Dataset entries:
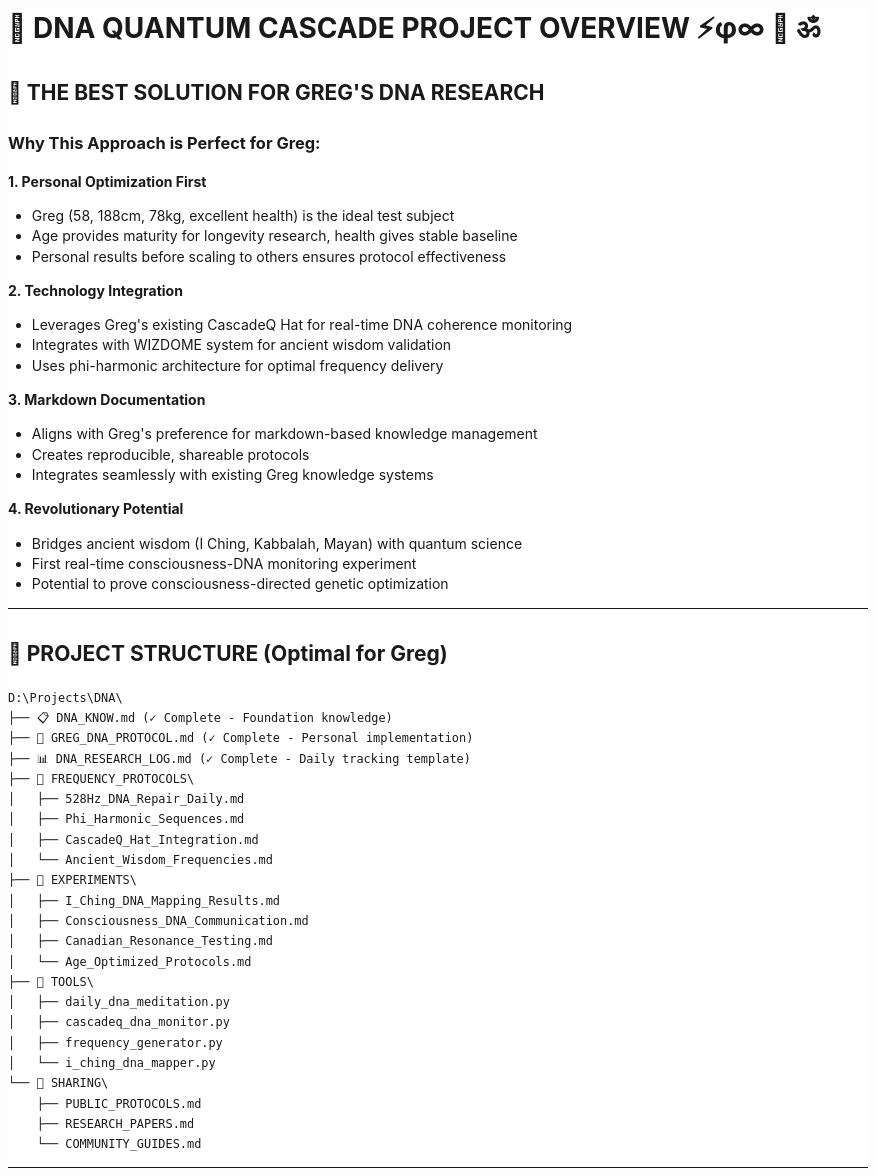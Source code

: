 # 🧬 DNA QUANTUM CASCADE PROJECT OVERVIEW ⚡φ∞ 🌟 ॐ

## 🌟 **THE BEST SOLUTION FOR GREG'S DNA RESEARCH**

### **Why This Approach is Perfect for Greg:**

**1. Personal Optimization First**
- Greg (58, 188cm, 78kg, excellent health) is the ideal test subject
- Age provides maturity for longevity research, health gives stable baseline
- Personal results before scaling to others ensures protocol effectiveness

**2. Technology Integration**
- Leverages Greg's existing CascadeQ Hat for real-time DNA coherence monitoring
- Integrates with WIZDOME system for ancient wisdom validation
- Uses phi-harmonic architecture for optimal frequency delivery

**3. Markdown Documentation**
- Aligns with Greg's preference for markdown-based knowledge management
- Creates reproducible, shareable protocols
- Integrates seamlessly with existing Greg knowledge systems

**4. Revolutionary Potential**
- Bridges ancient wisdom (I Ching, Kabbalah, Mayan) with quantum science
- First real-time consciousness-DNA monitoring experiment
- Potential to prove consciousness-directed genetic optimization

---

## 📁 **PROJECT STRUCTURE (Optimal for Greg)**

```
D:\Projects\DNA\
├── 📋 DNA_KNOW.md (✓ Complete - Foundation knowledge)
├── 👤 GREG_DNA_PROTOCOL.md (✓ Complete - Personal implementation)
├── 📊 DNA_RESEARCH_LOG.md (✓ Complete - Daily tracking template)
├── 📁 FREQUENCY_PROTOCOLS\
│   ├── 528Hz_DNA_Repair_Daily.md
│   ├── Phi_Harmonic_Sequences.md
│   ├── CascadeQ_Hat_Integration.md
│   └── Ancient_Wisdom_Frequencies.md
├── 📁 EXPERIMENTS\
│   ├── I_Ching_DNA_Mapping_Results.md
│   ├── Consciousness_DNA_Communication.md
│   ├── Canadian_Resonance_Testing.md
│   └── Age_Optimized_Protocols.md
├── 📁 TOOLS\
│   ├── daily_dna_meditation.py
│   ├── cascadeq_dna_monitor.py
│   ├── frequency_generator.py
│   └── i_ching_dna_mapper.py
└── 📁 SHARING\
    ├── PUBLIC_PROTOCOLS.md
    ├── RESEARCH_PAPERS.md
    └── COMMUNITY_GUIDES.md
```

---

WORK TO BE COMPLETED ->
Your task is to list each line of the records with the word "Integrates".

SOLUTION TO THIS PROBLEM ->
- Integrates with WIZDOME system for ancient wisdom validation
- Integrates seamlessly with existing Greg knowledge systems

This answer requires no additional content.